* _WHAT THIS TASK INVOLVES_
Reproduce each entry below exactly, without omitting any.

* _MATERIAL PROVIDED_
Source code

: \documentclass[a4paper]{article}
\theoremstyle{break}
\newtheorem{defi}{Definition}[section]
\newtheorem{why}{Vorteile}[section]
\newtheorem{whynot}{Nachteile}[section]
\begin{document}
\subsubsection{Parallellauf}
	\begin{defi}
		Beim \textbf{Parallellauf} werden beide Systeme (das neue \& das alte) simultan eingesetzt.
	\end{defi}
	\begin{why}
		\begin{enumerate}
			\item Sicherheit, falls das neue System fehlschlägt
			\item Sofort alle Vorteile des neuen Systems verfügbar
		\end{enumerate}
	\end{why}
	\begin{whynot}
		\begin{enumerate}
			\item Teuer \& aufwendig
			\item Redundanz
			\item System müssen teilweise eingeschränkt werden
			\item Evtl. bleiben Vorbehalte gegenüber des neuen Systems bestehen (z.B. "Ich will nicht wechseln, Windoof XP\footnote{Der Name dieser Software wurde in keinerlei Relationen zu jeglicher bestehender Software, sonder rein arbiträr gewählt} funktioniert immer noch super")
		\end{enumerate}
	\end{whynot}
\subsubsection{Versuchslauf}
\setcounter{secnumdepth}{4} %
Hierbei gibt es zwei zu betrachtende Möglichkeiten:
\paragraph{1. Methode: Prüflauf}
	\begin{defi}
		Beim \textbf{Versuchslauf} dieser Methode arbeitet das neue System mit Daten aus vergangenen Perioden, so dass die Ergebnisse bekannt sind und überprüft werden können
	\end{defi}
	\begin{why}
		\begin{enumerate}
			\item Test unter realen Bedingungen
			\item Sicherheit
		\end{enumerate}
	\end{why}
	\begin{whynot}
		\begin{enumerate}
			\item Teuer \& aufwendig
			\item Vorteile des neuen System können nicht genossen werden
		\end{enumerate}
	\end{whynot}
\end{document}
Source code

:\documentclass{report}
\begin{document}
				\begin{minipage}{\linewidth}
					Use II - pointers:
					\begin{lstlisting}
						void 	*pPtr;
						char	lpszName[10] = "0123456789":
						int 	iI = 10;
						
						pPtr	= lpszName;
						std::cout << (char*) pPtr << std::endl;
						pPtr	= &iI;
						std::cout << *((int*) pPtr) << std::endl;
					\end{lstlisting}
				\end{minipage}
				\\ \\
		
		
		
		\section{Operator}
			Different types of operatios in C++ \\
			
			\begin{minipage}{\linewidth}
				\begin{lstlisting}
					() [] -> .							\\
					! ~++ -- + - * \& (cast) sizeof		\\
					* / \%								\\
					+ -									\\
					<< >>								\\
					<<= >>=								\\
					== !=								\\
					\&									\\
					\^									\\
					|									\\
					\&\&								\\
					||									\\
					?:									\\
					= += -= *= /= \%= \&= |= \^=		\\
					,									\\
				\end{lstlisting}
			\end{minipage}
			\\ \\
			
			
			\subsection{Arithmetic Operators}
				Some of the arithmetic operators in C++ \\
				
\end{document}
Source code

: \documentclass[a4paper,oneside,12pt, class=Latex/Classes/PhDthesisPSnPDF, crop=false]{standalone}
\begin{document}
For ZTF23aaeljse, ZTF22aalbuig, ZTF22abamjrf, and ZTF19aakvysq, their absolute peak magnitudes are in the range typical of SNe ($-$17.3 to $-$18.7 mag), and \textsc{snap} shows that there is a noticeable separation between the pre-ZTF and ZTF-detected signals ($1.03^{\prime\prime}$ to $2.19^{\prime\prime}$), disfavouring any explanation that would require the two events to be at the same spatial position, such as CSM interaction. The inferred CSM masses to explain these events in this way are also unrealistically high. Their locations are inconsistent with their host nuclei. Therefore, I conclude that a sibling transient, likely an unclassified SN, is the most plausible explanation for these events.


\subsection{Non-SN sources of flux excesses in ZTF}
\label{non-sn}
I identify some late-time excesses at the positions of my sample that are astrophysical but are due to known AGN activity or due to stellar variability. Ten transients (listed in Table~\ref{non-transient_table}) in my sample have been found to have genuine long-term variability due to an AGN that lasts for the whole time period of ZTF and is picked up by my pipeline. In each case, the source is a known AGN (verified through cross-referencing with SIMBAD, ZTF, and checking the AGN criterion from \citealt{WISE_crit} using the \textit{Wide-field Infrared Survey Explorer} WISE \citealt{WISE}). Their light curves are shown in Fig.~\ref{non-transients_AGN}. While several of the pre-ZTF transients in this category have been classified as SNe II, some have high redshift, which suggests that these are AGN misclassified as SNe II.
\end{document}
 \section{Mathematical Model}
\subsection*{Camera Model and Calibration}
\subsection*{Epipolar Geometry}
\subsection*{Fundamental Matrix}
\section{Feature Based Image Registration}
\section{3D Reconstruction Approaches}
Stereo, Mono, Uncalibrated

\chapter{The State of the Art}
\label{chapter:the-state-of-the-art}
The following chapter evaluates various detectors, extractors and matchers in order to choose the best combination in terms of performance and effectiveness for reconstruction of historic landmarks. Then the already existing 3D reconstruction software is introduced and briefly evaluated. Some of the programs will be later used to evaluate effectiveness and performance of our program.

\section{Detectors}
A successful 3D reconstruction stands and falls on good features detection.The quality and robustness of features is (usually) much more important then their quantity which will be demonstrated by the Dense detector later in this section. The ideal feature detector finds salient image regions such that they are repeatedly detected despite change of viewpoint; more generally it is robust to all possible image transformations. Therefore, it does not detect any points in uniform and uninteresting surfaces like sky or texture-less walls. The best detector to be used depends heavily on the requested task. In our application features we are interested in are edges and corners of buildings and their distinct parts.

* _COMPLETED TASK_
Source code

: \documentclass[a4paper]{article}
\theoremstyle{break}
\newtheorem{defi}{Definition}[section]
\newtheorem{why}{Vorteile}[section]
\newtheorem{whynot}{Nachteile}[section]
\begin{document}
\subsubsection{Parallellauf}
	\begin{defi}
		Beim \textbf{Parallellauf} werden beide Systeme (das neue \& das alte) simultan eingesetzt.
	\end{defi}
	\begin{why}
		\begin{enumerate}
			\item Sicherheit, falls das neue System fehlschlägt
			\item Sofort alle Vorteile des neuen Systems verfügbar
		\end{enumerate}
	\end{why}
	\begin{whynot}
		\begin{enumerate}
			\item Teuer \& aufwendig
			\item Redundanz
			\item System müssen teilweise eingeschränkt werden
			\item Evtl. bleiben Vorbehalte gegenüber des neuen Systems bestehen (z.B. "Ich will nicht wechseln, Windoof XP\footnote{Der Name dieser Software wurde in keinerlei Relationen zu jeglicher bestehender Software, sonder rein arbiträr gewählt} funktioniert immer noch super")
		\end{enumerate}
	\end{whynot}
\subsubsection{Versuchslauf}
\setcounter{secnumdepth}{4} %
Hierbei gibt es zwei zu betrachtende Möglichkeiten:
\paragraph{1. Methode: Prüflauf}
	\begin{defi}
		Beim \textbf{Versuchslauf} dieser Methode arbeitet das neue System mit Daten aus vergangenen Perioden, so dass die Ergebnisse bekannt sind und überprüft werden können
	\end{defi}
	\begin{why}
		\begin{enumerate}
			\item Test unter realen Bedingungen
			\item Sicherheit
		\end{enumerate}
	\end{why}
	\begin{whynot}
		\begin{enumerate}
			\item Teuer \& aufwendig
			\item Vorteile des neuen System können nicht genossen werden
		\end{enumerate}
	\end{whynot}
\end{document}
Source code

:\documentclass{report}
\begin{document}
				\begin{minipage}{\linewidth}
					Use II - pointers:
					\begin{lstlisting}
						void 	*pPtr;
						char	lpszName[10] = "0123456789":
						int 	iI = 10;
						
						pPtr	= lpszName;
						std::cout << (char*) pPtr << std::endl;
						pPtr	= &iI;
						std::cout << *((int*) pPtr) << std::endl;
					\end{lstlisting}
				\end{minipage}
				\\ \\
		
		
		
		\section{Operator}
			Different types of operatios in C++ \\
			
			\begin{minipage}{\linewidth}
				\begin{lstlisting}
					() [] -> .							\\
					! ~++ -- + - * \& (cast) sizeof		\\
					* / \%								\\
					+ -									\\
					<< >>								\\
					<<= >>=								\\
					== !=								\\
					\&									\\
					\^									\\
					|									\\
					\&\&								\\
					||									\\
					?:									\\
					= += -= *= /= \%= \&= |= \^=		\\
					,									\\
				\end{lstlisting}
			\end{minipage}
			\\ \\
			
			
			\subsection{Arithmetic Operators}
				Some of the arithmetic operators in C++ \\
				
\end{document}
Source code

: \documentclass[a4paper,oneside,12pt, class=Latex/Classes/PhDthesisPSnPDF, crop=false]{standalone}
\begin{document}
For ZTF23aaeljse, ZTF22aalbuig, ZTF22abamjrf, and ZTF19aakvysq, their absolute peak magnitudes are in the range typical of SNe ($-$17.3 to $-$18.7 mag), and \textsc{snap} shows that there is a noticeable separation between the pre-ZTF and ZTF-detected signals ($1.03^{\prime\prime}$ to $2.19^{\prime\prime}$), disfavouring any explanation that would require the two events to be at the same spatial position, such as CSM interaction. The inferred CSM masses to explain these events in this way are also unrealistically high. Their locations are inconsistent with their host nuclei. Therefore, I conclude that a sibling transient, likely an unclassified SN, is the most plausible explanation for these events.


\subsection{Non-SN sources of flux excesses in ZTF}
\label{non-sn}
I identify some late-time excesses at the positions of my sample that are astrophysical but are due to known AGN activity or due to stellar variability. Ten transients (listed in Table~\ref{non-transient_table}) in my sample have been found to have genuine long-term variability due to an AGN that lasts for the whole time period of ZTF and is picked up by my pipeline. In each case, the source is a known AGN (verified through cross-referencing with SIMBAD, ZTF, and checking the AGN criterion from \citealt{WISE_crit} using the \textit{Wide-field Infrared Survey Explorer} WISE \citealt{WISE}). Their light curves are shown in Fig.~\ref{non-transients_AGN}. While several of the pre-ZTF transients in this category have been classified as SNe II, some have high redshift, which suggests that these are AGN misclassified as SNe II.
\end{document}
 \section{Mathematical Model}
\subsection*{Camera Model and Calibration}
\subsection*{Epipolar Geometry}
\subsection*{Fundamental Matrix}
\section{Feature Based Image Registration}
\section{3D Reconstruction Approaches}
Stereo, Mono, Uncalibrated

\chapter{The State of the Art}
\label{chapter:the-state-of-the-art}
The following chapter evaluates various detectors, extractors and matchers in order to choose the best combination in terms of performance and effectiveness for reconstruction of historic landmarks. Then the already existing 3D reconstruction software is introduced and briefly evaluated. Some of the programs will be later used to evaluate effectiveness and performance of our program.

\section{Detectors}
A successful 3D reconstruction stands and falls on good features detection.The quality and robustness of features is (usually) much more important then their quantity which will be demonstrated by the Dense detector later in this section. The ideal feature detector finds salient image regions such that they are repeatedly detected despite change of viewpoint; more generally it is robust to all possible image transformations. Therefore, it does not detect any points in uniform and uninteresting surfaces like sky or texture-less walls. The best detector to be used depends heavily on the requested task. In our application features we are interested in are edges and corners of buildings and their distinct parts.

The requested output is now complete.